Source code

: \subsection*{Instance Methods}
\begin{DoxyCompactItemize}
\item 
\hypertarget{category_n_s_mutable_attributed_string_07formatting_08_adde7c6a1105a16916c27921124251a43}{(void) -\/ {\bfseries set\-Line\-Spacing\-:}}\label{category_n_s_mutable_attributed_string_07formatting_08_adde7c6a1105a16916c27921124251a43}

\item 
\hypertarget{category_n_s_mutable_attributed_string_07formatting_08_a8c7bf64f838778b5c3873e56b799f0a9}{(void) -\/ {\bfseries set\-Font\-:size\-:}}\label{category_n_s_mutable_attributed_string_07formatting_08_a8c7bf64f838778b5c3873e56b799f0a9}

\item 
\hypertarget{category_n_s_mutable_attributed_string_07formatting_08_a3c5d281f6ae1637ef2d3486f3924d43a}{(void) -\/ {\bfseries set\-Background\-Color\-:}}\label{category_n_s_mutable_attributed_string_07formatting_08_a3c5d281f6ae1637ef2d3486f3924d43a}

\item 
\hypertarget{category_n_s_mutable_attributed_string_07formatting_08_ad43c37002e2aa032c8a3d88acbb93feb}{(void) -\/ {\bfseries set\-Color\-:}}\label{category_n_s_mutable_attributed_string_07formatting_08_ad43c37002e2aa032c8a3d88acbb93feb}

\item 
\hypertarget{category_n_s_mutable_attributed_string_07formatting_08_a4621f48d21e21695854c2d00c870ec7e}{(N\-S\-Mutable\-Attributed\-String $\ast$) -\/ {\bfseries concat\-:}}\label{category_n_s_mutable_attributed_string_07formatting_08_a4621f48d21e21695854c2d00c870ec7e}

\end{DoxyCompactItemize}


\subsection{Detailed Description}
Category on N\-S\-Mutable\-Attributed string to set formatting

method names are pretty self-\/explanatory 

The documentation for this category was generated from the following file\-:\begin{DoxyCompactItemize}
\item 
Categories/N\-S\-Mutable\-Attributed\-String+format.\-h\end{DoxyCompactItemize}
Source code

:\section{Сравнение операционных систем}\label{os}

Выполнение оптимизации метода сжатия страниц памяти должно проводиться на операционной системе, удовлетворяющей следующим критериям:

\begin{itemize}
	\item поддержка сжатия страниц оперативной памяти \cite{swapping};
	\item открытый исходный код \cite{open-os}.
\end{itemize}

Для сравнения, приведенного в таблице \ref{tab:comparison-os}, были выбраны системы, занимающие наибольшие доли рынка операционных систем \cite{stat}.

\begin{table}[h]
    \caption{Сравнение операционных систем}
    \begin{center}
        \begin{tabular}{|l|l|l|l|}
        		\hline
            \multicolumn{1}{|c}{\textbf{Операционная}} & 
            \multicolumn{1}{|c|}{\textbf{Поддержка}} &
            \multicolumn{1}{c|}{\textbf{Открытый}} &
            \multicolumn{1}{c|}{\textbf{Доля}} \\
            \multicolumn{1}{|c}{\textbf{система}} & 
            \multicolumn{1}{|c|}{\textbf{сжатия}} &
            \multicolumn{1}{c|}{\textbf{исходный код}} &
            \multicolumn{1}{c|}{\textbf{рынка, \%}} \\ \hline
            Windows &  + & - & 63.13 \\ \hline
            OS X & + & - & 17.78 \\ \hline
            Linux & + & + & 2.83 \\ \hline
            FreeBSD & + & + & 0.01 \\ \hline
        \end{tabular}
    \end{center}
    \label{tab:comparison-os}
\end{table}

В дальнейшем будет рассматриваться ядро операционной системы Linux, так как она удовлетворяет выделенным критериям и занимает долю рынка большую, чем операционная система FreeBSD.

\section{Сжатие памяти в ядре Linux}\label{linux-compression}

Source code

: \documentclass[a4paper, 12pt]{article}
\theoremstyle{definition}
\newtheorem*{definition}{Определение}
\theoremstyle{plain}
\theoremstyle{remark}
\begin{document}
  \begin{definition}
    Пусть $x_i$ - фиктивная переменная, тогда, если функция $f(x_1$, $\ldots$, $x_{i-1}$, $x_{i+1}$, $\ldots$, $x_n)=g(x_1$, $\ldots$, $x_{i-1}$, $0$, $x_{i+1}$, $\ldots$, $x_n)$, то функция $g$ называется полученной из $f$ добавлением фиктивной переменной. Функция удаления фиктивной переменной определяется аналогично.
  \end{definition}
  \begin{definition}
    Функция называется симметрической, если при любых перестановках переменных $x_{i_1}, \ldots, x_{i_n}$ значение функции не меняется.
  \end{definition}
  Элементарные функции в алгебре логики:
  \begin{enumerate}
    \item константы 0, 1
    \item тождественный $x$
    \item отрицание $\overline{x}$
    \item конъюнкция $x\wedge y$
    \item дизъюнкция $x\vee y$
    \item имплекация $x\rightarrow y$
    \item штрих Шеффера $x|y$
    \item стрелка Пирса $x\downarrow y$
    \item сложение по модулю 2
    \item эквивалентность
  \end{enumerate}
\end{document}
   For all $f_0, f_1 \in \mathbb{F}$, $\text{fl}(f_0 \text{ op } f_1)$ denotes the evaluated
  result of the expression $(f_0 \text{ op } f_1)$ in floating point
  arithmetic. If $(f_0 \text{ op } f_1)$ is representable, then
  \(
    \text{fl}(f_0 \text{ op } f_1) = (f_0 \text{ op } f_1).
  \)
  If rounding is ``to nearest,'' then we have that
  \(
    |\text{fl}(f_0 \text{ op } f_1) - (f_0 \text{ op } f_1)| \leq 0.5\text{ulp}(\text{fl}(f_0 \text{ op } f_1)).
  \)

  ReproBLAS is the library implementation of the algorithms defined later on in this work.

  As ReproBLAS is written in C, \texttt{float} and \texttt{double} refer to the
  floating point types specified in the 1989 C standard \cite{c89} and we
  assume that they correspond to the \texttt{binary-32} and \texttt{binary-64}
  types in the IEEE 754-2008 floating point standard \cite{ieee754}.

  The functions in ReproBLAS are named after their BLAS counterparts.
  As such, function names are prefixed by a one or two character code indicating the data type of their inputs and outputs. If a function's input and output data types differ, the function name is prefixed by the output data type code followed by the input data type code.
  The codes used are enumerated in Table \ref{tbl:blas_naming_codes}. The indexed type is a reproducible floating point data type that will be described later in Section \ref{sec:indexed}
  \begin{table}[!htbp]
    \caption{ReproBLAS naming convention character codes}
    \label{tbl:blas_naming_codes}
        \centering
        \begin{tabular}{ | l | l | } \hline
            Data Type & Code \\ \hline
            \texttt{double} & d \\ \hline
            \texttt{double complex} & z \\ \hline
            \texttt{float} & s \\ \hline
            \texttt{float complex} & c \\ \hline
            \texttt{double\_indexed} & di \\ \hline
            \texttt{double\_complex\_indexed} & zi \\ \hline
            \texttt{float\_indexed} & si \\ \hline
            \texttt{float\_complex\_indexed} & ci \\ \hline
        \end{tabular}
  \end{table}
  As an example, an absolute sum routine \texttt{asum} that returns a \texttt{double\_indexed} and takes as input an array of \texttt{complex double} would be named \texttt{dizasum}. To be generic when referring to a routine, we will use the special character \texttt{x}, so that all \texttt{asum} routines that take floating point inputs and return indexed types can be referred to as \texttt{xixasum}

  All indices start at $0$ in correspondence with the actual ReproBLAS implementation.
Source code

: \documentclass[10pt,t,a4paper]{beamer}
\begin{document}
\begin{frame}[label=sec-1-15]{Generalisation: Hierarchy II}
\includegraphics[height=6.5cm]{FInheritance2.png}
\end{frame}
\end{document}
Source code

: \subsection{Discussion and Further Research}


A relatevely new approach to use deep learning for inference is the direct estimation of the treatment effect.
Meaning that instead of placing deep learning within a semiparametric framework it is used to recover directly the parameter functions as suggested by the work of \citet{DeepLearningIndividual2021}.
++++++++
[WHAT IS REQUIRED]
In the entries above, find each line with the word "FreeBSD" and show it.

[TASK RESPONSE]
            FreeBSD & + & + & 0.01 \\ \hline
В дальнейшем будет рассматриваться ядро операционной системы Linux, так как она удовлетворяет выделенным критериям и занимает долю рынка большую, чем операционная система FreeBSD.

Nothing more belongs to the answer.